FAST AND LOOSE “Here’s how to get people to think that you’re so skinny: Just keep wearing bigger clothes. Just go up a size-if you must, pare off the Levi’s label so that no one knows that it’s actually a 36 waist, and scramble around with your clothes falling off. And then people think, My God, well, clearly she’s lost weight, because her clothes are falling off. That’s the newest thing that I just learned. I’m now wearing my pregnancy clothing, which is making me feel so thin. I feel terrific. What was I thinking-I have like, five or ten pounds to go? No, I don’t! I have like, 50 pounds to really get back into my jeans. [During my pregnancy] I just wore them low, cable-man style. I could wear pants, and the belly would just be all on top. Sort of like being a big old Texan with pants way down low.
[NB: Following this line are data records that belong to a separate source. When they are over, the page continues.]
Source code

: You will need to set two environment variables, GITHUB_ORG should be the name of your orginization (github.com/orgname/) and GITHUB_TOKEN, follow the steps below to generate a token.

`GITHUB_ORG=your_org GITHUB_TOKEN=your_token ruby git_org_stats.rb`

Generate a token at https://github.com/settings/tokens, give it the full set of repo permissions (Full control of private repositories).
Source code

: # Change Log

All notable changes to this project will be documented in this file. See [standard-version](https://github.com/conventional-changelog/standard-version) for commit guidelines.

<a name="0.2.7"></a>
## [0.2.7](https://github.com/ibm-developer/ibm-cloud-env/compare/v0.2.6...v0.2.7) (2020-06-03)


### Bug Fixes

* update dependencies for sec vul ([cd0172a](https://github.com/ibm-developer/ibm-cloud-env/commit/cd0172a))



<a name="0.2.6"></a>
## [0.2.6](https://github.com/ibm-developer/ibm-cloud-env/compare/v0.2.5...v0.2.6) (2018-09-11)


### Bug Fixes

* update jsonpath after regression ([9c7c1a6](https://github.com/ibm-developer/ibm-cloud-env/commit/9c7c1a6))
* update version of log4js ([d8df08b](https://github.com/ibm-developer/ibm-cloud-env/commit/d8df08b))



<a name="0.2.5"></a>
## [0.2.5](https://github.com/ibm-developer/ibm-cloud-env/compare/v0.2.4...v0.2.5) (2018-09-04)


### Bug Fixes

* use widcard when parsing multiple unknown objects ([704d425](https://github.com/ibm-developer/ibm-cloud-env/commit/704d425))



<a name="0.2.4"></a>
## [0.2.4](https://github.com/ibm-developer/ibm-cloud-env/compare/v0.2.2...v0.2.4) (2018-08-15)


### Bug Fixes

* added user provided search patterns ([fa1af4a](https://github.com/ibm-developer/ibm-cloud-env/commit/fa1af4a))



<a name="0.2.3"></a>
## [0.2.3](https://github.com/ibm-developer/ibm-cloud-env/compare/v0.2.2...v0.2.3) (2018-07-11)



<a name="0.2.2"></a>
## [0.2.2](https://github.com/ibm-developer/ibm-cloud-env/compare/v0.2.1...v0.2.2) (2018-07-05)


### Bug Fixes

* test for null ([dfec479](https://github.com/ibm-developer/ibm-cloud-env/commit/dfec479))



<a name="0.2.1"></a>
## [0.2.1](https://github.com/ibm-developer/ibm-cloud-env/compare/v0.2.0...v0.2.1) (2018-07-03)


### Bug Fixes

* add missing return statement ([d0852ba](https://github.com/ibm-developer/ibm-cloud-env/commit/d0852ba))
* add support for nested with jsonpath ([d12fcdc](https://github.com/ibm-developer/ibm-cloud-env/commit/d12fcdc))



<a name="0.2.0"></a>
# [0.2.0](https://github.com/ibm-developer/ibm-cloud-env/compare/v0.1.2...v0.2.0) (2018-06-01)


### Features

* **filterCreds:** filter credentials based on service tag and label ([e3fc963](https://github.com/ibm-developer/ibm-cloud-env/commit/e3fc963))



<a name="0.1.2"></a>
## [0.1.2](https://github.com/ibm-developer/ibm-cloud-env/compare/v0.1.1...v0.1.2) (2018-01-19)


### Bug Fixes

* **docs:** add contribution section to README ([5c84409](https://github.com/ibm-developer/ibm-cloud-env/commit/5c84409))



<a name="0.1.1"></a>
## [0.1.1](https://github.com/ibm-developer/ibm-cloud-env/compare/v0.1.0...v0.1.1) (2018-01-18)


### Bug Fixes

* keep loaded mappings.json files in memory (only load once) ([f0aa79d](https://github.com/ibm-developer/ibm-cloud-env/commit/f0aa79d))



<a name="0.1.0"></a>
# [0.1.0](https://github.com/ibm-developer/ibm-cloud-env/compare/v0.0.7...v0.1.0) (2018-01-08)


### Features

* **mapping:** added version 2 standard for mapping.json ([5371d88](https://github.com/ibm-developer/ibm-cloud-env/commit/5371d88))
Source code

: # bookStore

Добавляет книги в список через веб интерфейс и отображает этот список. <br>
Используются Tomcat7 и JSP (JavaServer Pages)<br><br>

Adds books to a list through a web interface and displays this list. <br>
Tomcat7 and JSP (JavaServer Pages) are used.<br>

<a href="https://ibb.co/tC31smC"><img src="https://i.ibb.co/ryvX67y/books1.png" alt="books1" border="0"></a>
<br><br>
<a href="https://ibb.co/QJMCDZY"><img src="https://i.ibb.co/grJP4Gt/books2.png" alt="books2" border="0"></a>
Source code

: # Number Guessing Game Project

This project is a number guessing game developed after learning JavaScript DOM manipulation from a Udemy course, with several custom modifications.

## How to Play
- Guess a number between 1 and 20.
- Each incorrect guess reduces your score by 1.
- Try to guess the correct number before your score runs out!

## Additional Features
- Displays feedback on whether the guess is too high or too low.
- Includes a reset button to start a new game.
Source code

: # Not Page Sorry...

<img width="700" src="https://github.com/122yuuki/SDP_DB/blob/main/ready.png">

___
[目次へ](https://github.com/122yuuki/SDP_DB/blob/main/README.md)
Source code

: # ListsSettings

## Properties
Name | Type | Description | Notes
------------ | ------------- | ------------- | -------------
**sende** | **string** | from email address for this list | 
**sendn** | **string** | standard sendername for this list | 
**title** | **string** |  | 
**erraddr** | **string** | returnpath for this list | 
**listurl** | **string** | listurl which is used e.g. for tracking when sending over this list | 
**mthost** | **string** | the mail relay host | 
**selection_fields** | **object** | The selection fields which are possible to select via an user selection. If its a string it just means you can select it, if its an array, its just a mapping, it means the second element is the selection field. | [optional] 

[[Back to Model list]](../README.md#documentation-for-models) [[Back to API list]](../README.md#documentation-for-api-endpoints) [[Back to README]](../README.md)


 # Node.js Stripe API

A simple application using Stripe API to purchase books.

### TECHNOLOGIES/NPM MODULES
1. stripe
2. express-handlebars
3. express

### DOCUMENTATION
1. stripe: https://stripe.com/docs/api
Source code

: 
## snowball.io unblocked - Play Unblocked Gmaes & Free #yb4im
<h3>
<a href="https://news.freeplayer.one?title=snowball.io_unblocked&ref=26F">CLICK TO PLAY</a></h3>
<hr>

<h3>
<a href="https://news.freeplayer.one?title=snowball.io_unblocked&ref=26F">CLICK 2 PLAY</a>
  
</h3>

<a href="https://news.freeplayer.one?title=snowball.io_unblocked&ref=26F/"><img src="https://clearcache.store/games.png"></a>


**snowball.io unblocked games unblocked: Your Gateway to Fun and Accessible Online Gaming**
And their ass crack doesn’t really show, either.”
POST-MATERNITY METABOLISM “It’s payback time. Big, fat, fucking payback. I don’t know what happened. Up until the pregnancy, I could eat anything I wanted-and I would-and never gained a pound. There seemed to have been a clue in there that times are a-changin’ when I gained 60 pounds during my pregnancy. And that was shocking. But I have to say-most of it seems to have landed in my breasts and my belly. But you know what? It was so much fun. A lot of women actually get sick [during their pregnancies]. I just felt like I was seasick all day long, and the only time that that went away was when I had food in my mouth. Once I’d swallowed, I was back to being sick. I’m sure it was gross for David to watch. Although he seemed to get sort of a kick out of it.”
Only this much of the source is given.